Required work: Each record below is to be copied exactly; the pictures are to be omitted.

Top of The data

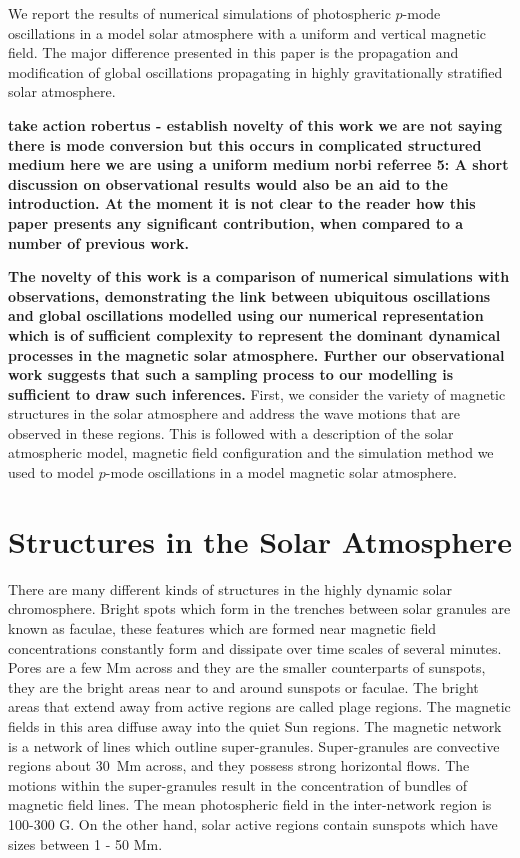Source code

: \documentclass[linenumbers]{aastex63}
\newcommand{\bcr}{\bf\color{red}} %
\begin{document}
 

We report the results of numerical simulations of photospheric $p$-mode oscillations in a model solar atmosphere with a uniform and vertical magnetic field. The major difference presented in this paper is the propagation and modification of global oscillations propagating in highly gravitationally stratified solar atmosphere.  

{\bcr take action robertus - establish novelty of this work
we are not saying there is mode conversion but this occurs in complicated structured medium here we are using a uniform medium
norbi referree 5: A short discussion on observational results would also be an aid to the introduction. At the moment it is not clear to the reader how this paper presents any significant contribution, when compared to a number of previous work.

}
{\bcr The novelty of this work is a comparison of numerical simulations with observations, demonstrating the link between ubiquitous oscillations and global oscillations modelled using our numerical representation which is of sufficient complexity to represent the dominant dynamical processes in the magnetic solar atmosphere. Further our observational work suggests that such a sampling process to our modelling is sufficient to draw such inferences.} First, we consider the variety of magnetic structures in the solar atmosphere and address the wave motions that are observed in these regions. This is followed with a description of the solar atmospheric model, magnetic field configuration and the simulation method we used to model $p$-mode oscillations in a model magnetic solar atmosphere.

\section{Structures in the Solar Atmosphere} 
\label{sec:structures}


There are many different kinds of structures in the highly dynamic solar chromosphere. Bright spots which form in the trenches between solar granules are known as faculae, these features which are formed near magnetic field concentrations constantly form and dissipate over time scales of several minutes. Pores are a few Mm across and they are the smaller counterparts of sunspots, they are the bright areas near to and around sunspots or faculae. The bright areas that extend away from active regions are called plage regions.  The magnetic fields in this area diffuse away into the quiet Sun regions. The magnetic network is a network of lines which outline super-granules. Super-granules are convective regions about 30~Mm across, and they possess strong horizontal flows. The motions within the super-granules result in the concentration of bundles of magnetic field lines.  The mean photospheric field in the inter-network region is 100-300 G. On the other hand, solar active regions contain sunspots which have sizes between  1 - 50 Mm. 
\end{document}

Bottom of The data

Response to this exercise:
Source code

: \documentclass[linenumbers]{aastex63}
\newcommand{\bcr}{\bf\color{red}} %
\begin{document}
 

We report the results of numerical simulations of photospheric $p$-mode oscillations in a model solar atmosphere with a uniform and vertical magnetic field. The major difference presented in this paper is the propagation and modification of global oscillations propagating in highly gravitationally stratified solar atmosphere.  

{\bcr take action robertus - establish novelty of this work
we are not saying there is mode conversion but this occurs in complicated structured medium here we are using a uniform medium
norbi referree 5: A short discussion on observational results would also be an aid to the introduction. At the moment it is not clear to the reader how this paper presents any significant contribution, when compared to a number of previous work.

}
{\bcr The novelty of this work is a comparison of numerical simulations with observations, demonstrating the link between ubiquitous oscillations and global oscillations modelled using our numerical representation which is of sufficient complexity to represent the dominant dynamical processes in the magnetic solar atmosphere. Further our observational work suggests that such a sampling process to our modelling is sufficient to draw such inferences.} First, we consider the variety of magnetic structures in the solar atmosphere and address the wave motions that are observed in these regions. This is followed with a description of the solar atmospheric model, magnetic field configuration and the simulation method we used to model $p$-mode oscillations in a model magnetic solar atmosphere.

\section{Structures in the Solar Atmosphere} 
\label{sec:structures}


There are many different kinds of structures in the highly dynamic solar chromosphere. Bright spots which form in the trenches between solar granules are known as faculae, these features which are formed near magnetic field concentrations constantly form and dissipate over time scales of several minutes. Pores are a few Mm across and they are the smaller counterparts of sunspots, they are the bright areas near to and around sunspots or faculae. The bright areas that extend away from active regions are called plage regions.  The magnetic fields in this area diffuse away into the quiet Sun regions. The magnetic network is a network of lines which outline super-granules. Super-granules are convective regions about 30~Mm across, and they possess strong horizontal flows. The motions within the super-granules result in the concentration of bundles of magnetic field lines.  The mean photospheric field in the inter-network region is 100-300 G. On the other hand, solar active regions contain sunspots which have sizes between  1 - 50 Mm. 
\end{document}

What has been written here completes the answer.